## THE TASK
Whenever a line of the entries below holds the string "README", copy that line and return it.

[Stored data]
= = = =

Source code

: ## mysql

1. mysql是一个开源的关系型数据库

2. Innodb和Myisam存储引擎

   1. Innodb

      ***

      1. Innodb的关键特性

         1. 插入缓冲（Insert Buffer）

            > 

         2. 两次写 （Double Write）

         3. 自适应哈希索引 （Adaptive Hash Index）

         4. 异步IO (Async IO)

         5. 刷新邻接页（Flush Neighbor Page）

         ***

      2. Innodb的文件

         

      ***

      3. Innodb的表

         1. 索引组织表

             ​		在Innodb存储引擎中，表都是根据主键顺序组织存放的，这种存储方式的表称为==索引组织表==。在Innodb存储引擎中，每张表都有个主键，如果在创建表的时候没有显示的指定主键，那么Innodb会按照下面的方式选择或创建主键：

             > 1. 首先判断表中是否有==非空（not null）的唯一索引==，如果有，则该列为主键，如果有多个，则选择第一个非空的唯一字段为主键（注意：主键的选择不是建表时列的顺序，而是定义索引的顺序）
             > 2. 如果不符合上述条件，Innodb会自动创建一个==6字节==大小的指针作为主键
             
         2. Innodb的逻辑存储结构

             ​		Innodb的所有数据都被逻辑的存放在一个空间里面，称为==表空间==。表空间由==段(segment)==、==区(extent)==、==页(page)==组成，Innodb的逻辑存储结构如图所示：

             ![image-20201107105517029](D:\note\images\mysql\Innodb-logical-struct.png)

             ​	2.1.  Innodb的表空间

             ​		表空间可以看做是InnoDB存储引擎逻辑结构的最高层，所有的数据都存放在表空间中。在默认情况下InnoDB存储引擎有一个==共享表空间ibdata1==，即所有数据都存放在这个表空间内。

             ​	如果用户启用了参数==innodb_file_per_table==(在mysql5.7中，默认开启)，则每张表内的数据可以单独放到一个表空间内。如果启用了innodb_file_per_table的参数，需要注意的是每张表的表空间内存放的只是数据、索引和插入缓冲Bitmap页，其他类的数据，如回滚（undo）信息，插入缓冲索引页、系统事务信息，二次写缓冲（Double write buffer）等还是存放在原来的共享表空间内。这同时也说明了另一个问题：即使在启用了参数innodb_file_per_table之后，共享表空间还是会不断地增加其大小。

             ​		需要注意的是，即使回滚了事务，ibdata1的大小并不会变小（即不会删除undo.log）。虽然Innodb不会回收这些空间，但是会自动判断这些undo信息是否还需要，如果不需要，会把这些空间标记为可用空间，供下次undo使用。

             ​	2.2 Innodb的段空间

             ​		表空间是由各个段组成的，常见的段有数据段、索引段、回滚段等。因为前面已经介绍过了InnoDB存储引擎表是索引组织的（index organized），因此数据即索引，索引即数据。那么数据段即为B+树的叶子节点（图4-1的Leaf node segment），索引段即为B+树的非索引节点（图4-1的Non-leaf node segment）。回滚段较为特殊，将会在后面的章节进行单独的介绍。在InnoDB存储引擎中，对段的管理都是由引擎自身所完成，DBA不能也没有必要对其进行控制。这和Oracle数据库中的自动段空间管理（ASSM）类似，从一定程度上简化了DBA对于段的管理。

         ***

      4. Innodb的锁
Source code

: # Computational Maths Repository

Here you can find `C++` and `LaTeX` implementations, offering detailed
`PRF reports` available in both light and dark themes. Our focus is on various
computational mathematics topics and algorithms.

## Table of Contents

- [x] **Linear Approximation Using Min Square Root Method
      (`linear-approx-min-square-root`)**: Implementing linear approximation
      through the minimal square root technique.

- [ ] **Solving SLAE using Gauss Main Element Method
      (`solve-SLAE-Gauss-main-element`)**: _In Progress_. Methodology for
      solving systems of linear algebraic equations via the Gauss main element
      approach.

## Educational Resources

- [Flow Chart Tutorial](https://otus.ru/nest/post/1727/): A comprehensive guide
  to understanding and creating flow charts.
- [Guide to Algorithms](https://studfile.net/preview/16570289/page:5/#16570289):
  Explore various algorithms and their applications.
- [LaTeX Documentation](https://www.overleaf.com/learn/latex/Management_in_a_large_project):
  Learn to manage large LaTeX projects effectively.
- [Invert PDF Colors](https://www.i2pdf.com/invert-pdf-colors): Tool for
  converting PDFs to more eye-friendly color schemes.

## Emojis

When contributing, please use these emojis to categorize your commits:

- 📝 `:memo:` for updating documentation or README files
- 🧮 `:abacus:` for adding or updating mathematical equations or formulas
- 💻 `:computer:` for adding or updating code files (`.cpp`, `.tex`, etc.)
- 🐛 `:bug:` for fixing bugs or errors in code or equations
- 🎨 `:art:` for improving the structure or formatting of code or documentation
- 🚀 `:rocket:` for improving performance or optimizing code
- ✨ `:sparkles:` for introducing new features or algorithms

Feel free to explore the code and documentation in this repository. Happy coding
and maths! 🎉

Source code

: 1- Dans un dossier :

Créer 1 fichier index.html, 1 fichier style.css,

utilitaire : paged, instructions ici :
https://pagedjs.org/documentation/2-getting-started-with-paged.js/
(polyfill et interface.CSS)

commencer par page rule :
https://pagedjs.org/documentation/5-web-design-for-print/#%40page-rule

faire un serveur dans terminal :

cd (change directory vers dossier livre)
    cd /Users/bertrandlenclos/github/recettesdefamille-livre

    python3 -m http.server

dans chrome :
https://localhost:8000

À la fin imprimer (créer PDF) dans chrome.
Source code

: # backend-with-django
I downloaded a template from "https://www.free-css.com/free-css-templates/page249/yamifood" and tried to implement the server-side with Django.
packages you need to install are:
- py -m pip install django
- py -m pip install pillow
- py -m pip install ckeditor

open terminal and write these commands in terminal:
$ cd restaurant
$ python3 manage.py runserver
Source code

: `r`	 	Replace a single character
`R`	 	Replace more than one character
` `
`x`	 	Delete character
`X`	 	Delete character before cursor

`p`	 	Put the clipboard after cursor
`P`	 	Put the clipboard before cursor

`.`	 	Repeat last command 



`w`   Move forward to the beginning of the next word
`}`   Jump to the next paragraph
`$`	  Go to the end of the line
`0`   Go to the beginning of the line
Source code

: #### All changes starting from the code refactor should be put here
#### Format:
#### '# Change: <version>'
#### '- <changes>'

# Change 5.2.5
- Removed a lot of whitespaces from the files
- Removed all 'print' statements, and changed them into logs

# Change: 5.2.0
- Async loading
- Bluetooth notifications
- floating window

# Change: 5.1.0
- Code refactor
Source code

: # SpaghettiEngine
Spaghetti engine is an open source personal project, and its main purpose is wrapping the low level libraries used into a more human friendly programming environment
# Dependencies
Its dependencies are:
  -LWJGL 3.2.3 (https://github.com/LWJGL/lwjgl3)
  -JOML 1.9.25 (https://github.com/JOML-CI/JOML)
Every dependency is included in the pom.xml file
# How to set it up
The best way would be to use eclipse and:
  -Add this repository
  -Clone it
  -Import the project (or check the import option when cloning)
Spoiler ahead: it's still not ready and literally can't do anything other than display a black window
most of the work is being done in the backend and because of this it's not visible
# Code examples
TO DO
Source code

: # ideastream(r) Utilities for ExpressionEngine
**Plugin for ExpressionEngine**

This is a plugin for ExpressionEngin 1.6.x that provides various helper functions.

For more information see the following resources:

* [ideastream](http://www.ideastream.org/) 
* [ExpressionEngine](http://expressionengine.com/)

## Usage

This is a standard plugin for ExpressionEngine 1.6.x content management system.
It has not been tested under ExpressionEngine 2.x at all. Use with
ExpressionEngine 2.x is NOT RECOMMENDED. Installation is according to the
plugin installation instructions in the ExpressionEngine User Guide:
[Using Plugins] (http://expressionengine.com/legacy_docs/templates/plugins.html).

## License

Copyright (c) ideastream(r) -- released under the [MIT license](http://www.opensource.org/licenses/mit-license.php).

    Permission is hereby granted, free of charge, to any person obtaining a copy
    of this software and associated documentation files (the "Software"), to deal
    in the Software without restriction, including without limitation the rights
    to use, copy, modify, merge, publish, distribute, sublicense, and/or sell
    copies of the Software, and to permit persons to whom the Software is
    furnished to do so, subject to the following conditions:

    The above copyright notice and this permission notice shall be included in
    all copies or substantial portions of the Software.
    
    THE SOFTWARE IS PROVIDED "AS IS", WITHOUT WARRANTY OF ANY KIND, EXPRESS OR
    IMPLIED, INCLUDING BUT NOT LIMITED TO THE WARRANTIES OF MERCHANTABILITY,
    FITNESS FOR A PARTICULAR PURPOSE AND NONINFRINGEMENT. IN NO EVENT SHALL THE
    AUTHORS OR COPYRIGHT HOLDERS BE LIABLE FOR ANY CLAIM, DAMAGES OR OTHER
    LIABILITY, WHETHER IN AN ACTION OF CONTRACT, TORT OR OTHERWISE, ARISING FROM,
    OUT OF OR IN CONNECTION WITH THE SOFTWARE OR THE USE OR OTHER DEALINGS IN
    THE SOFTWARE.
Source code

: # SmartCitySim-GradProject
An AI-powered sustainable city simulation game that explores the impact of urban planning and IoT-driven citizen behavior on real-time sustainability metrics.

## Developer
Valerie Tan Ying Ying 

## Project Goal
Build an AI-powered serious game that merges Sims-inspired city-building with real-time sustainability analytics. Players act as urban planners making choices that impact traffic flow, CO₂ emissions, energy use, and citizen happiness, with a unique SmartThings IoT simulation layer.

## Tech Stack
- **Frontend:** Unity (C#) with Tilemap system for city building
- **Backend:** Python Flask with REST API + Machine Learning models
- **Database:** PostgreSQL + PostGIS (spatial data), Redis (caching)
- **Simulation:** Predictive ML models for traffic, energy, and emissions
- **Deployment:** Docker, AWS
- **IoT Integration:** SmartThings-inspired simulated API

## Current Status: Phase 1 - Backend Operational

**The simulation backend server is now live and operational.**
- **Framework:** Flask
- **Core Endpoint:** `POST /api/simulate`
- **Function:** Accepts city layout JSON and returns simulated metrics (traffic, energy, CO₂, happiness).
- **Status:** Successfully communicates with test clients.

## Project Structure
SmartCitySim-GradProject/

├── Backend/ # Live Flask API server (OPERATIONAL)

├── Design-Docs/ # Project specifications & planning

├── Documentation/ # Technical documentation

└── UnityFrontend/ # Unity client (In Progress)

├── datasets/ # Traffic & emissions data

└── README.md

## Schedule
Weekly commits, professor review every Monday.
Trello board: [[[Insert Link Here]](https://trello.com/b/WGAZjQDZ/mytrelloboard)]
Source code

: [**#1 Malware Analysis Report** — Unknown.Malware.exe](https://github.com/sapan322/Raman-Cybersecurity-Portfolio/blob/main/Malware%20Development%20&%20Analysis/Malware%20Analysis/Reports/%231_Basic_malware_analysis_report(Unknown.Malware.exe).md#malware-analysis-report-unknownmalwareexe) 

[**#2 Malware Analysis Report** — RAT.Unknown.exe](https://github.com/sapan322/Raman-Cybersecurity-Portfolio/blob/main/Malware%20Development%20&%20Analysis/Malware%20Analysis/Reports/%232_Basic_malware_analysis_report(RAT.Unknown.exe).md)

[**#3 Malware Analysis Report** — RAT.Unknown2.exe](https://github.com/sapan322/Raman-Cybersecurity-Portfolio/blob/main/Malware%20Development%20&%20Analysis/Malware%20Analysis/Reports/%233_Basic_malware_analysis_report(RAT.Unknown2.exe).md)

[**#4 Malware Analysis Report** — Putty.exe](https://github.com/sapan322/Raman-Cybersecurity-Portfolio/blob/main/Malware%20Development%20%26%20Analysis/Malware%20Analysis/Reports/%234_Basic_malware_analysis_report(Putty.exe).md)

= = = =

## TASK OUTPUT
- 📝 `:memo:` for updating documentation or README files
└── README.md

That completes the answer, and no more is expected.